To initiate long positions on the EURUSD, you must:
Intriguing information is anticipated on the indicator of consumer confidence in the United States and the volume of house sales in the primary market in the United States. And suppose all is obvious with the second component. In that case, there will undoubtedly be a decline owing to high-interest rates – then positive consumer confidence data can further support the US dollar, putting pressure on the pair. In this context, I anticipate a decrease in the euro and advise establishing long positions only after updating and generating a fake breakdown in the new support area at 1.0133, which coincides with last week's lows. In this case, a correction to 1.0176 (a new resistance built by the outcomes of the first half of the day) is likely. A breakthrough and a top-down test of this area will trigger the stop orders of the bears, signaling the entry of long positions with the potential for a rise above last week's high of 1.0273. Only after tomorrow's meeting of the Federal Reserve System will it be able to leave this region. The more distant objective will be the area around 1.0323, where I advocate locking in profits. If EUR/USD falls and there are no buyers at 1.0133 in the afternoon, the euro will come under increased pressure. In this instance, I would advise against rushing into the market: the ideal entry point for long positions would be a false breakdown in the vicinity of 1.0106. I recommend purchasing EUR/USD immediately for a comeback only from the level of 1.0082, or even lower - around 1.0045, with the goal of a 30-35-point intraday upward correction.

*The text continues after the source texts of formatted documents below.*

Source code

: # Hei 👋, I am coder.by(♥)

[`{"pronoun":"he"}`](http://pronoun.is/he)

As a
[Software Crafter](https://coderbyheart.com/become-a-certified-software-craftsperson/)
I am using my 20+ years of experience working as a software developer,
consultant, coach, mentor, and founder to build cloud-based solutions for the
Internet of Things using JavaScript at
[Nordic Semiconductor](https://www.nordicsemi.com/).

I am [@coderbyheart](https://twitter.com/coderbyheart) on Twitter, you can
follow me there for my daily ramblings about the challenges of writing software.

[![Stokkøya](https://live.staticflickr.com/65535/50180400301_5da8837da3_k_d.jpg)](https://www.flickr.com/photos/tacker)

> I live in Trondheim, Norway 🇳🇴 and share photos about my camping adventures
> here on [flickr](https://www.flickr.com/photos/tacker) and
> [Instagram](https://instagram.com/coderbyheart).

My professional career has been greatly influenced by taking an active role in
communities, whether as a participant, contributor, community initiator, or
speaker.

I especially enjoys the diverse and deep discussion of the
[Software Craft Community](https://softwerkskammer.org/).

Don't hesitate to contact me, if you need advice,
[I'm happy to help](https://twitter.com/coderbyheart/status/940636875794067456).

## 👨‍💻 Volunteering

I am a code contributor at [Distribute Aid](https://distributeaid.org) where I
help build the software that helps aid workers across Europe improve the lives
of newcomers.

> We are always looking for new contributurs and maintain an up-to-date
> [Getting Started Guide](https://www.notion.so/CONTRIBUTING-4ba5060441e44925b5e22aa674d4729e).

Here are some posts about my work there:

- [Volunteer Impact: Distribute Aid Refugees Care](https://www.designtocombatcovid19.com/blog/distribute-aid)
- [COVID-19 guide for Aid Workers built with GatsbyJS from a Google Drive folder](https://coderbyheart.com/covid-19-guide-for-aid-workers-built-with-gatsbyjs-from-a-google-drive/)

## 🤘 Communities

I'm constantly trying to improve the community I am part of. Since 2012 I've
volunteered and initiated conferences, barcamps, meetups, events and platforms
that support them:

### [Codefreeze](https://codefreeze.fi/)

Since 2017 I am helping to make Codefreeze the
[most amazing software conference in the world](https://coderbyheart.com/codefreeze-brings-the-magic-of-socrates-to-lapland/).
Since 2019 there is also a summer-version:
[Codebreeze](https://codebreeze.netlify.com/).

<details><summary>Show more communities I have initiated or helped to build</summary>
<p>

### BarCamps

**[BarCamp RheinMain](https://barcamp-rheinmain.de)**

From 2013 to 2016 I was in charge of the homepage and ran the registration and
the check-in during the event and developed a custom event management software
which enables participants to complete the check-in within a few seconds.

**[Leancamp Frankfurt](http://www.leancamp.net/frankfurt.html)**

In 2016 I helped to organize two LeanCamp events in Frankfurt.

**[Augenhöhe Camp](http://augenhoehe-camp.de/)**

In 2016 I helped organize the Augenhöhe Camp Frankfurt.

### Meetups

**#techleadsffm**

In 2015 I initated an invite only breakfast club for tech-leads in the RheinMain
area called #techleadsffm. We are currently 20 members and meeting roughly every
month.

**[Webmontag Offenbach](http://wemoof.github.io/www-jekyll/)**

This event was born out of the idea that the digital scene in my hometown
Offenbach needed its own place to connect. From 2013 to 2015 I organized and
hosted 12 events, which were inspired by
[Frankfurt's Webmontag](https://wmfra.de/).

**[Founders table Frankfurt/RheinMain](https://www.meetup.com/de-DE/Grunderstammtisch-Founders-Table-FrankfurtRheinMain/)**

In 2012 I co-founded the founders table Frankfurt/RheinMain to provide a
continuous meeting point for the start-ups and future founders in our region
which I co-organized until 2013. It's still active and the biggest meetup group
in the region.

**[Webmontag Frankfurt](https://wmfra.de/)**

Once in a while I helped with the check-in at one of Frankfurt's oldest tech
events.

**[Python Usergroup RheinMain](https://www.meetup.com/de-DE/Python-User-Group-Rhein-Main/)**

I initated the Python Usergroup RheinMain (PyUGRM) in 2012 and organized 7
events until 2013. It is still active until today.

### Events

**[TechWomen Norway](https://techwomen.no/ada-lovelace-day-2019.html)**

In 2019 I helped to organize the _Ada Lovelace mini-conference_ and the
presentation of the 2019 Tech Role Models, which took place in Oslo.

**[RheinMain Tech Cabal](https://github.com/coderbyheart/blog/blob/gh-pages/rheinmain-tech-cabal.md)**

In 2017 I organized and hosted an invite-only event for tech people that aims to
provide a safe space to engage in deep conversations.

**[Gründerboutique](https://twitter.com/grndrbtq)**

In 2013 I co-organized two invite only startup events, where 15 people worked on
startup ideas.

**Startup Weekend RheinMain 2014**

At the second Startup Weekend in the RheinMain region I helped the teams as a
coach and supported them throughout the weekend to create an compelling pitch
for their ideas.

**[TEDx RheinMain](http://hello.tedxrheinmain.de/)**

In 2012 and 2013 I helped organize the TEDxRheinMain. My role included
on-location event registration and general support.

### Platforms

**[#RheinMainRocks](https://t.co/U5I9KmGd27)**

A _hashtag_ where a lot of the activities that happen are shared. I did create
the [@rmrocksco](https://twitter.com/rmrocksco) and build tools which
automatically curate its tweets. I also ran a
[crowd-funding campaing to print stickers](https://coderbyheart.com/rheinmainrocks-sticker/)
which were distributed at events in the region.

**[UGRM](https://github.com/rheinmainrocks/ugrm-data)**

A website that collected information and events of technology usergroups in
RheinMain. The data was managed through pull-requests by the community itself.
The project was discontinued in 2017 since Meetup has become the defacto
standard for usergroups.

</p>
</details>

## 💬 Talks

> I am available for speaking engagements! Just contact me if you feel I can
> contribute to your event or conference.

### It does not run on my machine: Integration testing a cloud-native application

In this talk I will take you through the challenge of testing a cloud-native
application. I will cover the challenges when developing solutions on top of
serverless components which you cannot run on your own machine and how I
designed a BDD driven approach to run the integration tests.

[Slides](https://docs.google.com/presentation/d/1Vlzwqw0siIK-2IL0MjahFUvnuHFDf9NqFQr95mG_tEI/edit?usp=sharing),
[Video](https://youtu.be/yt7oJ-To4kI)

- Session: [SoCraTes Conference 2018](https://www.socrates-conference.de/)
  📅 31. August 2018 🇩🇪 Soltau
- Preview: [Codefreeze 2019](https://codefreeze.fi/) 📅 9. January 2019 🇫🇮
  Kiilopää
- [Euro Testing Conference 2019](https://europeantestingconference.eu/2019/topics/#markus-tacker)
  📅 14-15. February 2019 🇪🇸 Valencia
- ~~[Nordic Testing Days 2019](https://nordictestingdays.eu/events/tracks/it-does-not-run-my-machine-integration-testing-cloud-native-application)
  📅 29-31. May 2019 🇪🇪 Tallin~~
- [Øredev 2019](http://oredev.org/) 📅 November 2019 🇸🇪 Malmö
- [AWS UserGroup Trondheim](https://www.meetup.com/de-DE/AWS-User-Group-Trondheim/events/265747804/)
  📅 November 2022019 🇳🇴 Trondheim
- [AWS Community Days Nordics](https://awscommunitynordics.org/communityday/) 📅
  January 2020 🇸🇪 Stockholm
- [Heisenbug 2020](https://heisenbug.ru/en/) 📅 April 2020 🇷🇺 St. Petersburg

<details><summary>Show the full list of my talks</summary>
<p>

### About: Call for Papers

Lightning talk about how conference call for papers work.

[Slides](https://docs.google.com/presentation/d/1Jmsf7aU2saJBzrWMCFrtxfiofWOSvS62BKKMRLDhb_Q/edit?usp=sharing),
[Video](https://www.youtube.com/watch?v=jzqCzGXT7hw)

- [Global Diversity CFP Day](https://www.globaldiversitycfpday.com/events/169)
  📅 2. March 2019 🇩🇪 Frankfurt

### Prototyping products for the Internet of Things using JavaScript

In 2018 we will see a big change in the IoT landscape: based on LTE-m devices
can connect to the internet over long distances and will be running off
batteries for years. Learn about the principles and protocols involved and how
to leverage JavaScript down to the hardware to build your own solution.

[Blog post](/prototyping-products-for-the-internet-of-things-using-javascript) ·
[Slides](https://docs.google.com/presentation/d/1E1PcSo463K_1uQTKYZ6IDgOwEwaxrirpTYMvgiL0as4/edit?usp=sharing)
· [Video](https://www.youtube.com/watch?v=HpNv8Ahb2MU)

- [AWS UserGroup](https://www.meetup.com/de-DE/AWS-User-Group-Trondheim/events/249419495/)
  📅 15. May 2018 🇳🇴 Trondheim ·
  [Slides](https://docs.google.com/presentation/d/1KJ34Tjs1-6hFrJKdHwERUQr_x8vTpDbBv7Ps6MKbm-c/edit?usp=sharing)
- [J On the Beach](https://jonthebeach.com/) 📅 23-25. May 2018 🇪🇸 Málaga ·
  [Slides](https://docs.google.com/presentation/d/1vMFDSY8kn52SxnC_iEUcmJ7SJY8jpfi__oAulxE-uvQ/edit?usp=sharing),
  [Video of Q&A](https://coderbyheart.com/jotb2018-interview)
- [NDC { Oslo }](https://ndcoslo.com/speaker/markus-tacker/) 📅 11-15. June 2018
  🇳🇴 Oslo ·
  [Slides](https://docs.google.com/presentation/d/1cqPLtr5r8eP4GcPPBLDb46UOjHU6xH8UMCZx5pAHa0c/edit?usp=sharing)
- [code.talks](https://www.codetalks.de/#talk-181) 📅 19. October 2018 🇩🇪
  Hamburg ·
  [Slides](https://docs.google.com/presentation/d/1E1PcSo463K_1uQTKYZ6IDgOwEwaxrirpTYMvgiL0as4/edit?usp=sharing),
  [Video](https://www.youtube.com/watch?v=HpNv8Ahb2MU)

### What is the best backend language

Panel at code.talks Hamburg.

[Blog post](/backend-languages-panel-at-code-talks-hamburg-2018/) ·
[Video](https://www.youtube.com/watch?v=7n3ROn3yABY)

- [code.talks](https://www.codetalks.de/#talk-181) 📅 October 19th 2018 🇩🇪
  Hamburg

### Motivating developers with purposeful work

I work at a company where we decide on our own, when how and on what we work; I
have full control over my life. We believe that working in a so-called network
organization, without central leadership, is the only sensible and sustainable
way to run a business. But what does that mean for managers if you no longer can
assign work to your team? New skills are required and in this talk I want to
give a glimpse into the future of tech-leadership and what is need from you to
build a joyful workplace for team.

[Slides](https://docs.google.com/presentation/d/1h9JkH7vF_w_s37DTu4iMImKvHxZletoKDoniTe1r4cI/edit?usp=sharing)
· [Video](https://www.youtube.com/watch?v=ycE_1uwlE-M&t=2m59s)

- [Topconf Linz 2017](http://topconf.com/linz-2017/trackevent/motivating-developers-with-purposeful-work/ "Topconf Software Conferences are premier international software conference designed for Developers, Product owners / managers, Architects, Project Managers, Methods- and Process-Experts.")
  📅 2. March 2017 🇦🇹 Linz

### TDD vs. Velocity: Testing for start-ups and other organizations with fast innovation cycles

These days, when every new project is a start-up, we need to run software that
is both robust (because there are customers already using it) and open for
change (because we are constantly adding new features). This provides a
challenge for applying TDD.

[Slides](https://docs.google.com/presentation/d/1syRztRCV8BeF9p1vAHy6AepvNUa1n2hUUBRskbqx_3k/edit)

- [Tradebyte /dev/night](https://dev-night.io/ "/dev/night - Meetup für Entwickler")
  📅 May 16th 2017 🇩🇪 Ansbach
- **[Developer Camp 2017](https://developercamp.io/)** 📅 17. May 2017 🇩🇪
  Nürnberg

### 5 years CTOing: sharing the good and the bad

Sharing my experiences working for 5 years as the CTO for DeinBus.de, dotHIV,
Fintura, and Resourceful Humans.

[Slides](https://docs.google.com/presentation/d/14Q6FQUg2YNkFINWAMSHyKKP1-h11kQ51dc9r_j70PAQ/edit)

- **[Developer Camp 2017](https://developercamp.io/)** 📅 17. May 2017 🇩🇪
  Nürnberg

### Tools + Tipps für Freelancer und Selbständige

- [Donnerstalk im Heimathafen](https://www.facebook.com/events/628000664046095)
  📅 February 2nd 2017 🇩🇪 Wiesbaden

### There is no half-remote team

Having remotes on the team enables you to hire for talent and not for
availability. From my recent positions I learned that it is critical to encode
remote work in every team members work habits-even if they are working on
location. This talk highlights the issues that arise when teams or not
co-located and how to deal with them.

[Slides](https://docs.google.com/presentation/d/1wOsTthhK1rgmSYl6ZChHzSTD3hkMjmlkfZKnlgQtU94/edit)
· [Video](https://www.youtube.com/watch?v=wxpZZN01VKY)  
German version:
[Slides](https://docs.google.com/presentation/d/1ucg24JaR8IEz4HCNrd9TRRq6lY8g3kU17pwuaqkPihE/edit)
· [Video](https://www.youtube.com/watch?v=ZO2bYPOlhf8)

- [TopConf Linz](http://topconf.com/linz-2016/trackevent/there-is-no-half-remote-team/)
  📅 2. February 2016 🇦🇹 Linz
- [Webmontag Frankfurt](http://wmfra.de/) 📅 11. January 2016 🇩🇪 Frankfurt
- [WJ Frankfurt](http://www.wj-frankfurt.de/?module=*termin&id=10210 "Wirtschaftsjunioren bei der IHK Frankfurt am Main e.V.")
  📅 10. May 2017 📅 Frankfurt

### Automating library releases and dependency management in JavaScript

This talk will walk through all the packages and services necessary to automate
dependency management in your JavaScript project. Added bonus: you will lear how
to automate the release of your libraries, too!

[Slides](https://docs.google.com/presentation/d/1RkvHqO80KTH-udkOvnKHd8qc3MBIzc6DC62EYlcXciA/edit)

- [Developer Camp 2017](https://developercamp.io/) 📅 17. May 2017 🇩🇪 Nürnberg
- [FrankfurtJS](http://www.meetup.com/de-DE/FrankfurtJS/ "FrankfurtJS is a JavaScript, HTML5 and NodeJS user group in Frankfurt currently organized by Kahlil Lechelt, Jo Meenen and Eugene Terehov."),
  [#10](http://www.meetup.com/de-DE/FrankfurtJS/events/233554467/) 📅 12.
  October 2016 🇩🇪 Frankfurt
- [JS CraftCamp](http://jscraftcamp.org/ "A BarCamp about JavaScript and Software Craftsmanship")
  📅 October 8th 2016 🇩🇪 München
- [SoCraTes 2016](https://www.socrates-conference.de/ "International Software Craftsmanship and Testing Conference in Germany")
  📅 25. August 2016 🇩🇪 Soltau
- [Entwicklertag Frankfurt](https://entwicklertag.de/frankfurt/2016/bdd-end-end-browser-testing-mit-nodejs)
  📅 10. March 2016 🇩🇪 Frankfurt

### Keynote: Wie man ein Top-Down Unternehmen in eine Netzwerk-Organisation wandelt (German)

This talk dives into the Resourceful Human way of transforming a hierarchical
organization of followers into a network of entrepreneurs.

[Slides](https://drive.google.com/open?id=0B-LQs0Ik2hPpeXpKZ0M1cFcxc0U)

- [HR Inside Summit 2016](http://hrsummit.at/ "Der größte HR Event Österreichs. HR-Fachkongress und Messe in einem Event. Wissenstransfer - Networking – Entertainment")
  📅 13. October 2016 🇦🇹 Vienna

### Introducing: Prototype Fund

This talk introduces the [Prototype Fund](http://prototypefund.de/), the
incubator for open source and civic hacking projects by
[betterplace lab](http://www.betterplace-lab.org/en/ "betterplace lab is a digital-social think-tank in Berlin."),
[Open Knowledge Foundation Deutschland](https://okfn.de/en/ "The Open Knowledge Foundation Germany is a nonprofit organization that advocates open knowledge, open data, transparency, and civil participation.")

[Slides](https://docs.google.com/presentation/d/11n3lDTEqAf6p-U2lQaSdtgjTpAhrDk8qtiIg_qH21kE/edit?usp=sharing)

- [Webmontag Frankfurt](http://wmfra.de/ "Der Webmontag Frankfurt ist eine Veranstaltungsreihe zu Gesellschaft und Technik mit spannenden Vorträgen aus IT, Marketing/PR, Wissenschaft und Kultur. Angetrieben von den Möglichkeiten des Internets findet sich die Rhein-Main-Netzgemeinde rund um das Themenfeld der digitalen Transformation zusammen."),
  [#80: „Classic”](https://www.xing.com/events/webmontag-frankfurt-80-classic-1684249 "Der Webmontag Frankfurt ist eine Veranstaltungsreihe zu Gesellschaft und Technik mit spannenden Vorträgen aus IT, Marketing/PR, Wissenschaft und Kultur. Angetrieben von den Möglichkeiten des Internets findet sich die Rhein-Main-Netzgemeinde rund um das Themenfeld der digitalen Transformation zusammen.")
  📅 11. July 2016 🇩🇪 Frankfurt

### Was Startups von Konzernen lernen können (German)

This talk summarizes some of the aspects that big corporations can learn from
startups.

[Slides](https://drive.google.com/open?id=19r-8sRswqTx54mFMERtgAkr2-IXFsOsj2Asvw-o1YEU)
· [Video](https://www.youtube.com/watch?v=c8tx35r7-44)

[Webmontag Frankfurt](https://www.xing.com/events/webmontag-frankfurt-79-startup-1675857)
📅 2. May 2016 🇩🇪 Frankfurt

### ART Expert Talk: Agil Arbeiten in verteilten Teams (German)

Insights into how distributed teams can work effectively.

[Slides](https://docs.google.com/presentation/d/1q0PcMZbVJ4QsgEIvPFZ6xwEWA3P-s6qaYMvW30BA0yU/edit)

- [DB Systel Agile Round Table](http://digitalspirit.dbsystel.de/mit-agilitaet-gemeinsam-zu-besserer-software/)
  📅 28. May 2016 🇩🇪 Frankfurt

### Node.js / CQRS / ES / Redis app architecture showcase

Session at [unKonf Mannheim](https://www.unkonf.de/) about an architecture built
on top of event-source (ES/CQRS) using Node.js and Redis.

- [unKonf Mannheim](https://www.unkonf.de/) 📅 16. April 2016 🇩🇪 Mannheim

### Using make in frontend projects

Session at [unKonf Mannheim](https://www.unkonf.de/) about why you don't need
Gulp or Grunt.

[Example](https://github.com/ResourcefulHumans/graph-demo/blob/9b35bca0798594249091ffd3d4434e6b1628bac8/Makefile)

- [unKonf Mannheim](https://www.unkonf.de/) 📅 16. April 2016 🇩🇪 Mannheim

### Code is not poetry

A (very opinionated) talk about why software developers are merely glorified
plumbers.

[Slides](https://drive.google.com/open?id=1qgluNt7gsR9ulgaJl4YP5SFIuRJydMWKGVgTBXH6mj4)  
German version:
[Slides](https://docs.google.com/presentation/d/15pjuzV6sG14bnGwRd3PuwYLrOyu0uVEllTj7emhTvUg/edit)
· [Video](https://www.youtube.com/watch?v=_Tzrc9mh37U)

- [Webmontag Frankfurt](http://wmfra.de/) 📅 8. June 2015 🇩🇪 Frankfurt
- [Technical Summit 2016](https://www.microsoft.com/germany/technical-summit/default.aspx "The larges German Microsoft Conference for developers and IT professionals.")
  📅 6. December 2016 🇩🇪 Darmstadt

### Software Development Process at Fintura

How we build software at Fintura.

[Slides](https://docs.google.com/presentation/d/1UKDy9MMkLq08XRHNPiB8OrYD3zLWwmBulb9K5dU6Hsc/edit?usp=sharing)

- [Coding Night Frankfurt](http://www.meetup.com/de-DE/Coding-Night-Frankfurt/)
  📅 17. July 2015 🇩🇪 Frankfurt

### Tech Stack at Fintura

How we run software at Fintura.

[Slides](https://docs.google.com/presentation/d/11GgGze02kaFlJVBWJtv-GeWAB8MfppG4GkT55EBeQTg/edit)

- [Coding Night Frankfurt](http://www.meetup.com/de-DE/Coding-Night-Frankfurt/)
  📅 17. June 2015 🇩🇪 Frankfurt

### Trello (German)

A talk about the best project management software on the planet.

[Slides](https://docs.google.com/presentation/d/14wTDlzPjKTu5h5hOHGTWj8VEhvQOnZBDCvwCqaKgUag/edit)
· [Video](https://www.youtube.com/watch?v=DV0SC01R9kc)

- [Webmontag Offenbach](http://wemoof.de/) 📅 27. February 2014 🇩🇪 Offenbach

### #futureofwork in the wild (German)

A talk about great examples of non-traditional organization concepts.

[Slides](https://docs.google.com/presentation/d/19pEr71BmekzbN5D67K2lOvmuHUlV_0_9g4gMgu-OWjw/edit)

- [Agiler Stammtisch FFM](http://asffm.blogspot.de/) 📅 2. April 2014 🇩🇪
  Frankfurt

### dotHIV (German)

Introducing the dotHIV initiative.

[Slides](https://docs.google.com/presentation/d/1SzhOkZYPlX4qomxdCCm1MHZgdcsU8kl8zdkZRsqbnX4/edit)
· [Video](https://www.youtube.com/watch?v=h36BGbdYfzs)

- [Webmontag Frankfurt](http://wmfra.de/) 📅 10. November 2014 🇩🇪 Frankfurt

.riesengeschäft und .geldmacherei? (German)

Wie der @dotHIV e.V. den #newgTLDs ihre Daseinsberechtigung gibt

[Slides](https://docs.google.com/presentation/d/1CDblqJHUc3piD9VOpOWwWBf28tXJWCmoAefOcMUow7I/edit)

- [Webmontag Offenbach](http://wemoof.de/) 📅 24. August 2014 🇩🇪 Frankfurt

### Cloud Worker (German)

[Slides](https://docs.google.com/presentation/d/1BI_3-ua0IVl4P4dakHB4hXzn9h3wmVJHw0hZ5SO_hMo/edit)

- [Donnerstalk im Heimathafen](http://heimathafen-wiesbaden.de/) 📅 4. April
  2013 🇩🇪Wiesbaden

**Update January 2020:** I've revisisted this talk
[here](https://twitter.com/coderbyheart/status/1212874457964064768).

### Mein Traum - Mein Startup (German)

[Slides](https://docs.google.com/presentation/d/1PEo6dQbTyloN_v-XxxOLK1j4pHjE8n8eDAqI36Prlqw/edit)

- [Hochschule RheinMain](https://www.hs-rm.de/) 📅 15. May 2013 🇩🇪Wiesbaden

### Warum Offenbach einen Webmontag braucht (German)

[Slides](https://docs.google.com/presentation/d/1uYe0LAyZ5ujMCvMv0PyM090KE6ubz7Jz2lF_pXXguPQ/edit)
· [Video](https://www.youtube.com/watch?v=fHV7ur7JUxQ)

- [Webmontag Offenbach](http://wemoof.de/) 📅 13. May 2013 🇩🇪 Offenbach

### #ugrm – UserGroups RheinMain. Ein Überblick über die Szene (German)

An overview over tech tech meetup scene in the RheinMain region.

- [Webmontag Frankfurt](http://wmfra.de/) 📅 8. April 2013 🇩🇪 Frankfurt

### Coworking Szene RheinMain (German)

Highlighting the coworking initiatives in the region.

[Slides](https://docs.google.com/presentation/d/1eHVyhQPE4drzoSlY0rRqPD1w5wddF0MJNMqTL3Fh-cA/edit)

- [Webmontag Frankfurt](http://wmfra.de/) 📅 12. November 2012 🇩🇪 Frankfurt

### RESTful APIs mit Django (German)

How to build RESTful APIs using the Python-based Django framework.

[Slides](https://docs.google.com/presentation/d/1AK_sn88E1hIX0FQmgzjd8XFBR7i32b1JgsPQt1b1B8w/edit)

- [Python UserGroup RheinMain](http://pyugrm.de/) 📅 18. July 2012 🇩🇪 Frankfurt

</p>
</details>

To establish short positions on the EURUSD, you must:
In the event of further decrease, bears should appear in the 1.0133 area of support. But given how far we've fallen from the opening level and how significant this range is, I advise you not to sell there in anticipation of a collapse. In the case of negative US statistics and a dramatic decrease in consumer mood, the ideal scenario would involve short positions with a euro correction to the range of 1.0176. Only the development of a fake breakdown at 1.0176 signals the opening of short bets in anticipation of a EUR/USD slide to the 1.0133 support level. A breakdown and consolidation below this range, as well as a reverse test from the bottom up, will result in an additional sell signal with the destruction of buyers' stop orders. Moreover, a larger pair movement down to the 1.0106 area will significantly impact speculative traders who expect the pair to remain within the side channel until the Fed meeting. However, remember that the negative trend following the retest of 1.0106 should be swift; otherwise, bulls will attempt to offset losses around the middle of the American session. Fixing below 1.0106 is a direct route to 1.0082, at which point I advocate abandoning sales entirely. The 1.0045 region will serve as a further-off objective. A retest of this level would indicate a continuation of the bearish trend. If there is a rise in EUR/USD during the American session and the absence of bears at 1.0176, I recommend delaying short positions until a more attractive 1.0220 resistance level. Only the emergence of a fake breakdown there will mark the beginning of the euro's selling. Short positions can be reopened immediately from the maximum of 1.0273, or even higher – around 1.0323, with the objective of a 30-35 point correction below.
The July 19 COT report (Commitment of Traders) showed a rise in short holdings and a decrease in long positions, indicating a continuation of bearish sentiment in the market. This also resulted in establishing a larger negative delta, which shows that there are still fewer buyers than may be expected. The European Central Bank boosted interest rates by 0.5 percent last week, which exceeded expectations of 0.25 percent. This illustrates the severity of the inflation issue in the eurozone. However, the markets responded negatively to this decision, and traders adopted a wait-and-see stance before the midweek release of the conclusions of a crucial Federal Reserve System meeting. There are no actual reasons for EUR/USD to strengthen, such as rising inflation, an energy market crisis, and an economy swiftly falling into recession. Thus it is likely that risky assets will continue to depreciate in the following months. According to the COT data, long-term non-commercial jobs declined by 1,365 to 195,875, while short non-commercial positions increased by 16,136 to 238,620. After the week, the total non-commercial net position remained negative at -42,745 vs. -25,244. The weekly ending price increased slightly from 1.0094 to 1.0278.